Selected FcRnHIGH variants were tested in cynomolgus monkeys to determine whether enhanced FcRn affinity could improve pharmacokinetic properties and/or increase brain exposure of anti-TfR/BACE1 antibodies.

To evaluate the safety of the FcRn ^HIGH mutation and the effector, certain bispecific antibodies were administered to mice expressing human transferrin receptor knock-in. The huTfR knock-in mice were generated as follows. A construct for targeting human TFRC cDNA to the C57BL/6 Tfrc locus in ES cells was prepared using a combination of (Warming et al., Molecular and Cellular Biology vol. 26(18) pp. 6913-22 2006; Liu et al., Genome Research (2003) vol. 13(3) pp. 476-84) and standard molecular cloning techniques.

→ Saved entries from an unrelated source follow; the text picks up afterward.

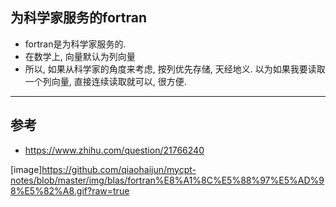 ## 为科学家服务的fortran
- fortran是为科学家服务的.
- 在数学上, 向量默认为列向量
- 所以, 如果从科学家的角度来考虑, 按列优先存储, 天经地义. 以为如果我要读取一个列向量, 直接连续读取就可以, 很方便.

---



## 参考
- https://www.zhihu.com/question/21766240

[image]https://github.com/qiaohaijun/mycpt-notes/blob/master/img/blas/fortran%E8%A1%8C%E5%88%97%E5%AD%98%E5%82%A8.gif?raw=true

Briefly, Tfrc C57BL/6J BAC (RP23 BAC library) was modified by recombineering using a cassette flanking a short homolog of the mouse Tfrc gene (human TFRC cDNA, SV40 pA, and frt-PGK-em7-Neo-BGHpA-frt). The human TFRC cDNA cassette was inserted at the endogenous ATG and the remainder of Tfrc exon 2 plus the beginning of intron 2 were deleted. The targeted region in the BAC was then returned to pBlight-TK (Warming et al., Molecular and Cellular Biology, vol. 26 (18) pp. 6913-22 2006) along with flanking genomic Tfrc sequences as homology arms for ES cell targeting. Specifically, the 2950 bp 5' homology arm corresponds to (assembly NCBI37/mm9): chr.16: 32,610,333-32,613,282, and the 2599 bp 3' homology arm corresponds to chr.16: 32,613,320-32,615,918. The final vector was verified by DNA sequencing.

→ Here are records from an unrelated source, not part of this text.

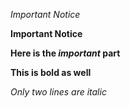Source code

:*Important Notice*

**Important Notice**

**Here is the _important_ part**

__This is bold as well__

_Only two lines are italic_
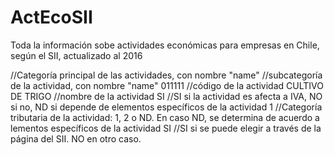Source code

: # ActEcoSII
Toda la información sobe actividades económicas para empresas en Chile, según el SII, actualizado al 2016

<categoria name="AGRICULTURA, GANADERÍA, CAZA Y SILVICULTURA">  //Categoría principal de las actividades, con nombre "name"
        <subcategoria name="CULTIVOS EN GENERAL; CULTIVO DE PRODUCTOS DE MERCADO; HORTICULTURA"> //subcategoría de la actividad, con nombre "name"
            <actividad>
                <codigo>011111</codigo> //código de la actividad
                <nombre>CULTIVO DE TRIGO</nombre> //nombre de la actividad
                <afecto>SI</afecto> //SI si la actividad es afecta a IVA, NO si no, ND si depende de elementos específicos de la actividad
                <catTrib>1</catTrib> //Categoría tributaria de la actividad: 1, 2 o ND. En caso ND, se determina de acuerdo a lementos específicos de la actividad
                <online>SI</online> //SI si se puede elegir a través de la página del SII. NO en otro caso.
            </actividad>
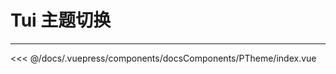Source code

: # Tui 主题切换

---

<common-code-format>
  <docsComponents-PTheme-index slot="source"></docsComponents-PTheme-index>

<<< @/docs/.vuepress/components/docsComponents/PTheme/index.vue
</common-code-format>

The Tfrc/TFRC KI vector was linearized with NotI and targeted to C57BL/6N C2 ES cells using standard methods (G418 positive and ganciclovir negative selection). Positive clones were identified using PCR and Taqman analysis, and verified by sequencing the modified locus. Correctly targeted ES cells were transfected with the Flpe plasmid to remove Neo, and then standard techniques were used to inject ES cells into blastocysts. After hybridization of the resulting chimera with C57BL/6N females, germline transmission was achieved.

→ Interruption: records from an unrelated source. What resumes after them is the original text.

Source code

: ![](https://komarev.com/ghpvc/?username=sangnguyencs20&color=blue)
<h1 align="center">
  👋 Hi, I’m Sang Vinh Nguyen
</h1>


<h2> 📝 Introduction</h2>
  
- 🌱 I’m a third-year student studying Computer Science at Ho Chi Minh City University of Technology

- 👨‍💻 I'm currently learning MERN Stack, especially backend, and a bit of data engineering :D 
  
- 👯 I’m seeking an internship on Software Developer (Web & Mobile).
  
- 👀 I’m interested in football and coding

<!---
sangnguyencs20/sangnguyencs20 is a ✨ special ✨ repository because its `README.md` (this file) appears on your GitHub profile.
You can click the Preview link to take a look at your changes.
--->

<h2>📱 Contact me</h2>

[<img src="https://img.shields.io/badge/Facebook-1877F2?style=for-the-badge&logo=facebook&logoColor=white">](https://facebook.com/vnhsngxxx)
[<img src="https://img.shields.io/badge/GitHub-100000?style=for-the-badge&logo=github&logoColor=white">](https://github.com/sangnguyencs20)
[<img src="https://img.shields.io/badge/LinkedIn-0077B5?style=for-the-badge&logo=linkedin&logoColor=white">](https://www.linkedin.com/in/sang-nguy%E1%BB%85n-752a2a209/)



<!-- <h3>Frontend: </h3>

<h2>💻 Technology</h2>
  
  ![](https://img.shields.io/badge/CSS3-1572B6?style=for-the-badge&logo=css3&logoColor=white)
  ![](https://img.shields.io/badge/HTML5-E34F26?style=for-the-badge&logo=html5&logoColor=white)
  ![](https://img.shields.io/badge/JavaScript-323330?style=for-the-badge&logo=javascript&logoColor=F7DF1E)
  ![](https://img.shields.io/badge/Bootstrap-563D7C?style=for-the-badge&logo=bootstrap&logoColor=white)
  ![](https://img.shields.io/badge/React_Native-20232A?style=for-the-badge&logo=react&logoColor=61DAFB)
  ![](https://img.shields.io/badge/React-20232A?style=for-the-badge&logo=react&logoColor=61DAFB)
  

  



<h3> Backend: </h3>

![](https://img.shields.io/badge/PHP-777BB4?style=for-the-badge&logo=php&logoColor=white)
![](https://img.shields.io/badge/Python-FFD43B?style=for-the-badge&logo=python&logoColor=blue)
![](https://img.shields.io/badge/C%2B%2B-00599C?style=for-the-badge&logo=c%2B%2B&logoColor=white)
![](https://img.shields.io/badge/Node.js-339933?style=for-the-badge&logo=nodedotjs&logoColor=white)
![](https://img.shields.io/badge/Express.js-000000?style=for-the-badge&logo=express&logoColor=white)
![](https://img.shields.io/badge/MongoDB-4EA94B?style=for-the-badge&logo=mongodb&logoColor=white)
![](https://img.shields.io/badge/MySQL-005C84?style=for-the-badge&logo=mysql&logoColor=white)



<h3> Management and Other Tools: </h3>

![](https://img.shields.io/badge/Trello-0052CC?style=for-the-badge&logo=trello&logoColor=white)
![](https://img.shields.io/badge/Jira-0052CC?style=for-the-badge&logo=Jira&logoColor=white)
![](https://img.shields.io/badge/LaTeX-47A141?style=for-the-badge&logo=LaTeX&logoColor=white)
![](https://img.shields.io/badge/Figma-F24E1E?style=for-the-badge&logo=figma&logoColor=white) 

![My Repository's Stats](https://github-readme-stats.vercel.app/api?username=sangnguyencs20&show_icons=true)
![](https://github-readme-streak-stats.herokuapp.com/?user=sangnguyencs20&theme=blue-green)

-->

Specifically, the antibodies listed in the table below were administered to huTfR knock-in mice at a single dose of 50 mg/kg, and 24 hours later, blood was drawn (and reticulocytes were counted). huIg1, N297G

Table 12

Antibody Isotype Number of mice Anti-gD huIg1, N297G 6 huIgG1, N297G 6 huIgG1, LALAPG 6 huIgG1, LALAPG/YTE 6 huIgG1, LALAPG/AI 6

After administration of anti-TfR ^52A / BACE1 LALAPG, LALAPG/YTE or LALAPG/AI antibodies (Groups 3-5 in Table 12), human TfR knock-in mice did not show clinical symptoms or reticulocyte loss (Figure 22) as previously observed using anti-TfR antibodies with full effector function (Couch et al. 2013). These results indicate that combining the LALAPG mutation with the human IgG1 construct also eliminates effector function and further suggest that the addition of the YTE or AI FcRn ^HIGH mutation does not interfere with the LALAPG mutation, giving the antibody the desirable properties of being effector-free.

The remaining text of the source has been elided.